Inside Clint Orms Engravers and Silversmiths, mounted steer horns evoke ranch life, while framed magazine clippings from the likes of VOGUE, Texas Farm & Ranch, Newsweek, and American Cowboy depict celebrities wearing Orms’ buckles. Dyed belts hang from leather tabs on the walls, and in the center of the store, glass cases display dozens of handcrafted silver and gold buckles.

Clint Orms is a calm-natured, soft-spoken man with horn-rimmed glasses and light brown hair tinted with silver—a fitting reflection of his handiwork. Orms grew up in Wichita Falls, surrounded by Western influences from an early age. His father worked at The Cow Lot, the town’s premier Western wear store. As a teenager, Orms made leather belts, and by the age of 16, he was working with silver after a family friend and Western sculptor encouraged him to learn.

As the young Orms began doing silverwork in his garage, he soon realized that there was an enduring, timeless, multi-generational component to sterling silver buckles that leather belts did not possess. Over the next 20 years, Orms worked as an engraver in California, Nevada, and Australia, where he was introduced to a wider spectrum of design and marketing. In 1992 he began his business in Dallas, later moving to Houston, and finally to Ingram in 2003.

Behind the showroom, visitors can get a look at the silversmithing process with guided tours of the workshop. Country music blends with the sounds of hammers, screw presses, silver cutters, welding machines, and engraving tools as the silversmiths and engravers work each piece of metal. Next to Orms’ desk, a large storage cabinet with thin drawers holds sheets of silver and gold, as well as parts and precious gemstones, like rubies and sapphires. The workshop employs 14 people, ranging in age from 23 to 85.

At the silversmiths’ workstations, wooden carousels filled with tools sit alongside instruments like jewelers’ saws, which are studded with microscopic teeth. With focus and finesse, the craftsmen use these small saws to filigree the silver and bring a depth to the buckle that helps distinguish Clint Orms’ style.

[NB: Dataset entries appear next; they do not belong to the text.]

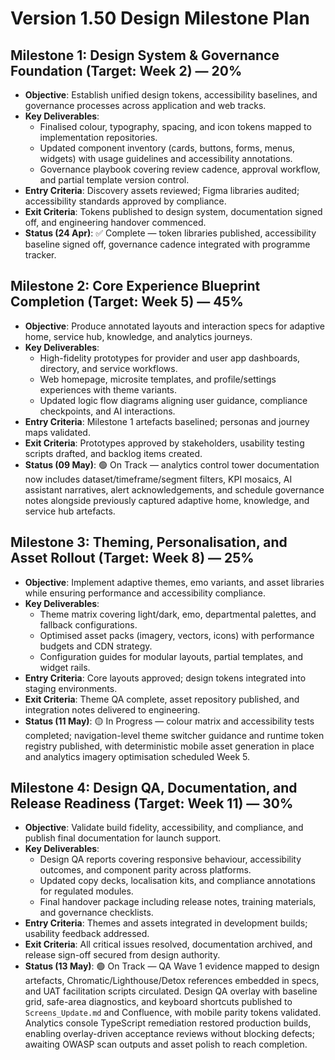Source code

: # Version 1.50 Design Milestone Plan

## Milestone 1: Design System & Governance Foundation (Target: Week 2) — 20%
- **Objective**: Establish unified design tokens, accessibility baselines, and governance processes across application and web tracks.
- **Key Deliverables**:
  - Finalised colour, typography, spacing, and icon tokens mapped to implementation repositories.
  - Updated component inventory (cards, buttons, forms, menus, widgets) with usage guidelines and accessibility annotations.
  - Governance playbook covering review cadence, approval workflow, and partial template version control.
- **Entry Criteria**: Discovery assets reviewed; Figma libraries audited; accessibility standards approved by compliance.
- **Exit Criteria**: Tokens published to design system, documentation signed off, and engineering handover commenced.
- **Status (24 Apr)**: ✅ Complete — token libraries published, accessibility baseline signed off, governance cadence integrated with programme tracker.

## Milestone 2: Core Experience Blueprint Completion (Target: Week 5) — 45%
- **Objective**: Produce annotated layouts and interaction specs for adaptive home, service hub, knowledge, and analytics journeys.
- **Key Deliverables**:
  - High-fidelity prototypes for provider and user app dashboards, directory, and service workflows.
  - Web homepage, microsite templates, and profile/settings experiences with theme variants.
  - Updated logic flow diagrams aligning user guidance, compliance checkpoints, and AI interactions.
- **Entry Criteria**: Milestone 1 artefacts baselined; personas and journey maps validated.
- **Exit Criteria**: Prototypes approved by stakeholders, usability testing scripts drafted, and backlog items created.
- **Status (09 May)**: 🟢 On Track — analytics control tower documentation now includes dataset/timeframe/segment filters, KPI mosaics, AI assistant narratives, alert acknowledgements, and schedule governance notes alongside previously captured adaptive home, knowledge, and service hub artefacts.

## Milestone 3: Theming, Personalisation, and Asset Rollout (Target: Week 8) — 25%
- **Objective**: Implement adaptive themes, emo variants, and asset libraries while ensuring performance and accessibility compliance.
- **Key Deliverables**:
  - Theme matrix covering light/dark, emo, departmental palettes, and fallback configurations.
  - Optimised asset packs (imagery, vectors, icons) with performance budgets and CDN strategy.
  - Configuration guides for modular layouts, partial templates, and widget rails.
- **Entry Criteria**: Core layouts approved; design tokens integrated into staging environments.
- **Exit Criteria**: Theme QA complete, asset repository published, and integration notes delivered to engineering.
- **Status (11 May)**: 🟡 In Progress — colour matrix and accessibility tests completed; navigation-level theme switcher guidance and runtime token registry published, with deterministic mobile asset generation in place and analytics imagery optimisation scheduled Week 5.

## Milestone 4: Design QA, Documentation, and Release Readiness (Target: Week 11) — 30%
- **Objective**: Validate build fidelity, accessibility, and compliance, and publish final documentation for launch support.
- **Key Deliverables**:
  - Design QA reports covering responsive behaviour, accessibility outcomes, and component parity across platforms.
  - Updated copy decks, localisation kits, and compliance annotations for regulated modules.
  - Final handover package including release notes, training materials, and governance checklists.
- **Entry Criteria**: Themes and assets integrated in development builds; usability feedback addressed.
- **Exit Criteria**: All critical issues resolved, documentation archived, and release sign-off secured from design authority.
- **Status (13 May)**: 🟢 On Track — QA Wave 1 evidence mapped to design artefacts, Chromatic/Lighthouse/Detox references embedded in specs, and UAT facilitation scripts circulated. Design QA overlay with baseline grid, safe-area diagnostics, and keyboard shortcuts published to `Screens_Update.md` and Confluence, with mobile parity tokens validated. Analytics console TypeScript remediation restored production builds, enabling overlay-driven acceptance reviews without blocking defects; awaiting OWASP scan outputs and asset polish to reach completion.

Orms says roughly half of his sales are stock merchandise, including belt buckles and other items like hatpins, money clips, cuff links, and bracelets. These items range in price from about $110 to $3,000. The other half of the business is custom, which starts at $200 and can exceed $20,000, depending on labor, materials, and any precious jewels used.

Designing a custom buckle is a journey of creativity and personal expression for both Orms and his customers. The process starts with Orms’ hand-drawn design, incorporating his expertise and the customer’s personal interests. Orms then customizes the bespoke buckles with individual touches like initials, alma maters, birthstones, and livestock brands.

After the design, layout, and cutting, the silversmiths solder the various pieces of the buckle together. If the design work includes filigree, this is performed prior to polishing and engraving, patina, and yet more polishing.

Orms distinguishes his work with small details, often using natural symbolism in his designs. For example, the scrollwork in his buckles is a subtle replication of the natural spiral patterns found in shells and throughout nature, and his buckle tongues are miniature saddle horns. Another distinction are the designs that Orms puts on the backs of his buckles, each different and echoing motifs from the front. He says one of his greatest satisfactions is watching customers turn his buckles over. “It’s like they’ve discovered something,” he says.

Orms’ buckles balance Western heritage with a formal aesthetic, and he cleverly carves a Texas mentality into each of them by naming different styles after Texas counties, such as Bexar or Pecos. (Orms wears the Duval, a three-quarter-inch, guitar-shaped buckle featuring the Bar C brand of a friend’s ranch in West Texas.) “I love what our buckles do to enhance the image of Texas,” he says.

Although each finished product is slightly different because of the nature of the materials and the hands that work them, all represent Orms’ commitment to endurance and grace—and his dedication to making buckles that will carry on for generations to come.